No specific call options:

> debug.traceCall(null, "0x0")
{
failed: false,
gas: 53000,
returnValue: "",
structLogs: []
}

Tracing a call with a destination and specific sender, disabling the storage and memory output (less data returned over RPC)

debug.traceCall({
from: "0xdeadbeef292929291929394949595949339292929,
to:"0xde929f939d939d393f939393f93939f393929023",
gas: "0x7a120",
data: "0xf00d4b5d00000000000000000000000001291230982139282304923482304912923823920000000000000000000000001293123098123928310239129839291010293810"
},
"latest", {disableStorage:true, disableMemory: true})

Curl example:

> curl -H "Content-Type: application/json" -X POST localhost:8545 --data '{"jsonrpc":"2.0","method":"debug_traceCall","params":[null, "pending"],"id":1}'
{"jsonrpc":"2.0","id":1,"result":{"gas":53000,"failed":false,"returnValue":"","structLogs":[]}}

debug_verbosity

Sets the logging verbosity ceiling.
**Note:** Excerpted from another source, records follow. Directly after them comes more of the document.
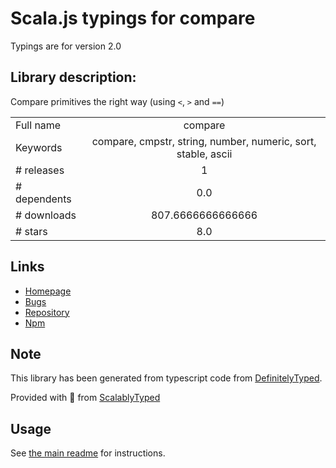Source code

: 
# Scala.js typings for compare

Typings are for version 2.0

## Library description:
Compare primitives the right way (using `<`, `>` and `==`)

|                    |                 |
| ------------------ | :-------------: |
| Full name          | compare |
| Keywords           | compare, cmpstr, string, number, numeric, sort, stable, ascii |
| # releases         | 1 |
| # dependents       | 0.0 |
| # downloads        | 807.6666666666666 |
| # stars            | 8.0 |

## Links
- [Homepage](https://github.com/emilbayes/compare#readme)
- [Bugs](https://github.com/emilbayes/compare/issues)
- [Repository](https://github.com/emilbayes/compare)
- [Npm](https://www.npmjs.com/package/compare)
    


## Note
This library has been generated from typescript code from [DefinitelyTyped](https://definitelytyped.org).

Provided with :purple_heart: from [ScalablyTyped](https://github.com/oyvindberg/ScalablyTyped)

## Usage
See [the main readme](../../readme.md) for instructions.


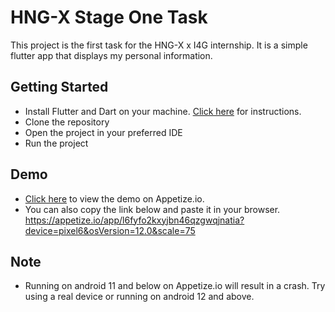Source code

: # HNG-X Stage One Task
This project is the first task for the HNG-X x I4G internship. It is a simple flutter app that displays my personal information.

## Getting Started
- Install Flutter and Dart on your machine. [Click here](https://flutter.dev/docs/get-started/install) for instructions.
- Clone the repository
- Open the project in your preferred IDE
- Run the project

## Demo
- [Click here](https://appetize.io/app/l6fyfo2kxyjbn46qzgwqjnatia?device=pixel6&osVersion=12.0&scale=75) to view the demo on Appetize.io.
- You can also copy the link below and paste it in your browser.
  https://appetize.io/app/l6fyfo2kxyjbn46qzgwqjnatia?device=pixel6&osVersion=12.0&scale=75

## Note
- Running on android 11 and below on Appetize.io will result in a crash. Try using a real device or running on android 12 and above.


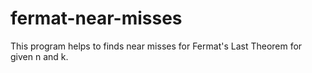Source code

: # fermat-near-misses
This program helps to finds near misses for Fermat's Last Theorem for given n and k.
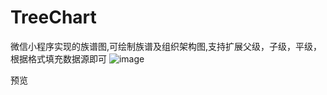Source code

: # TreeChart
微信小程序实现的族谱图,可绘制族谱及组织架构图,支持扩展父级，子级，平级，根据格式填充数据源即可
![image](https://raw.githubusercontent.com/Monkiki920/TreeChart/master/treechart.gif)

预览

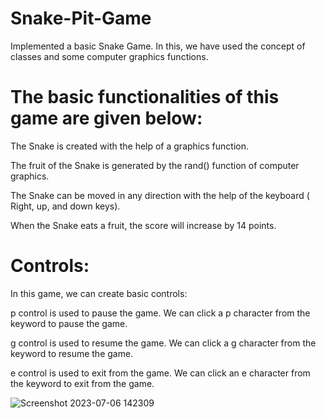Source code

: # Snake-Pit-Game

Implemented a basic Snake Game. In this, we have used the concept of classes and some computer graphics functions.

# The basic functionalities of this game are given below:


 The Snake is created with the help of a graphics function.
 
 The fruit of the Snake is generated by the rand() function of computer graphics.
 
 The Snake can be moved in any direction with the help of the keyboard ( Right, up, and down keys).
 
 When the Snake eats a fruit, the score will increase by 14 points.

 # Controls:
 
 In this game, we can create basic controls:
 
 p control is used to pause the game. We can click a p character from the keyword to pause the game.
 
 g control is used to resume the game. We can click a g character from the keyword to resume the game.
 
 e control is used to exit from the game. We can click an e character from the keyword to exit from the game.
 
![Screenshot 2023-07-06 142309](https://github.com/Beyound3d/Snake-pit/assets/129869652/200f1d84-b665-4ba2-a28d-8252035a4c52)
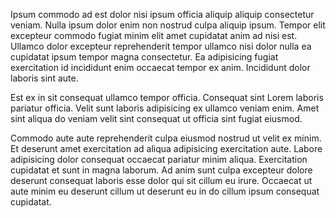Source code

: Ipsum commodo ad est dolor nisi ipsum officia aliquip aliquip consectetur veniam. Nulla ipsum dolor enim non nostrud culpa aliquip ipsum. Tempor elit excepteur commodo fugiat minim elit amet cupidatat anim ad nisi est. Ullamco dolor excepteur reprehenderit tempor ullamco nisi dolor nulla ea cupidatat ipsum tempor magna consectetur. Ea adipisicing fugiat exercitation id incididunt enim occaecat tempor ex anim. Incididunt dolor laboris sint aute.

Est ex in sit consequat ullamco tempor officia. Consequat sint Lorem laboris pariatur officia. Velit sunt laboris adipisicing ex ullamco veniam enim. Amet sint aliqua do veniam velit sint consequat ut officia sint fugiat eiusmod.

Commodo aute aute reprehenderit culpa eiusmod nostrud ut velit ex minim. Et deserunt amet exercitation ad aliqua adipisicing exercitation aute. Labore adipisicing dolor consequat occaecat pariatur minim aliqua. Exercitation cupidatat et sunt in magna laborum. Ad anim sunt culpa excepteur dolore deserunt consequat laboris esse dolor qui sit cillum eu irure. Occaecat ut aute minim eu deserunt cillum ut deserunt eu in do cillum ipsum consequat cupidatat.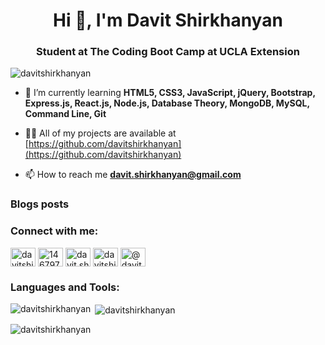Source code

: <h1 align="center">Hi 👋, I'm Davit Shirkhanyan</h1>
<h3 align="center">Student at The Coding Boot Camp at UCLA Extension</h3>

<p align="left"> <img src="https://komarev.com/ghpvc/?username=davitshirkhanyan&label=Profile%20views&color=0e75b6&style=flat" alt="davitshirkhanyan" /> </p>

- 🌱 I’m currently learning **HTML5, CSS3, JavaScript, jQuery, Bootstrap, Express.js, React.js, Node.js, Database Theory, MongoDB, MySQL, Command Line, Git**

- 👨‍💻 All of my projects are available at [https://github.com/davitshirkhanyan](https://github.com/davitshirkhanyan)

- 📫 How to reach me **davit.shirkhanyan@gmail.com**

### Blogs posts
<!-- BLOG-POST-LIST:START -->
<!-- BLOG-POST-LIST:END -->

<h3 align="left">Connect with me:</h3>
<p align="left">
<a href="https://linkedin.com/in/davitshirkhanyan" target="blank"><img align="center" src="https://cdn.jsdelivr.net/npm/simple-icons@3.0.1/icons/linkedin.svg" alt="davitshirkhanyan" height="30" width="40" /></a>
<a href="https://stackoverflow.com/users/14679770" target="blank"><img align="center" src="https://cdn.jsdelivr.net/npm/simple-icons@3.0.1/icons/stackoverflow.svg" alt="14679770" height="30" width="40" /></a>
<a href="https://fb.com/davit.shirkhanyan" target="blank"><img align="center" src="https://cdn.jsdelivr.net/npm/simple-icons@3.0.1/icons/facebook.svg" alt="davit.shirkhanyan" height="30" width="40" /></a>
<a href="https://instagram.com/davitshirkhanyan" target="blank"><img align="center" src="https://cdn.jsdelivr.net/npm/simple-icons@3.0.1/icons/instagram.svg" alt="davitshirkhanyan" height="30" width="40" /></a>
<a href="https://medium.com/@davit.shirkhanyan" target="blank"><img align="center" src="https://cdn.jsdelivr.net/npm/simple-icons@3.0.1/icons/medium.svg" alt="@davit.shirkhanyan" height="30" width="40" /></a>
</p>

<h3 align="left">Languages and Tools:</h3>


<p><img align="left" src="https://github-readme-stats.vercel.app/api/top-langs?username=davitshirkhanyan&show_icons=true&locale=en&layout=compact" alt="davitshirkhanyan" /></p>

<p>&nbsp;<img align="center" src="https://github-readme-stats.vercel.app/api?username=davitshirkhanyan&show_icons=true&locale=en" alt="davitshirkhanyan" /></p>

<p><img align="center" src="https://github-readme-streak-stats.herokuapp.com/?user=davitshirkhanyan&" alt="davitshirkhanyan" /></p>
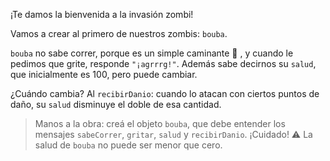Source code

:¡Te damos la bienvenida a la invasión zombi!

Vamos a crear al primero de nuestros zombis: `bouba`. 

`bouba` no sabe correr, porque es un simple caminante :walking: , y cuando le pedimos que grite, responde `"¡agrrrg!"`. Además sabe decirnos su `salud`, que inicialmente es 100, pero puede cambiar.

¿Cuándo cambia? Al `recibirDanio`: cuando lo atacan con ciertos puntos de daño, su `salud` disminuye el doble de esa cantidad.

> Manos a la obra: creá el objeto `bouba`, que debe entender los mensajes `sabeCorrer`, `gritar`, `salud` y `recibirDanio`.
¡Cuidado! :warning: La salud de `bouba` no puede ser menor que cero.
Log messages with level up to and including the given level will be printed.

The verbosity of individual packages and source files can be raised using debug_vmodule.

debug_vmodule

Sets the logging verbosity pattern.

Examples

If you want to see messages from a particular Go package (directory) and all subdirectories, use:

> debug.vmodule("etd/*=6")

If you want to restrict messages to a particular package (e.g. p2p) but exclude subdirectories, use:

> debug.vmodule("p2p=6")

If you want to see log messages from a particular source file, use

> debug.vmodule("server.go=6")

You can compose these basic patterns. If you want to see all output from peer.go in a package below etd (etd/peer.go, etd/downloader/peer.go) as well as output from package p2p at level < = 5, use:

debug.vmodule("etd/*/peer.go=6,p2p=5")

debug_writeBlockProfile

Writes a goroutine blocking profile to the given file.

debug_writeMemProfile

Writes an allocation profile to the given file. Note that the profiling rate cannot be set through the API, it must be set on the command line using the --pprof.memprofilerate flag.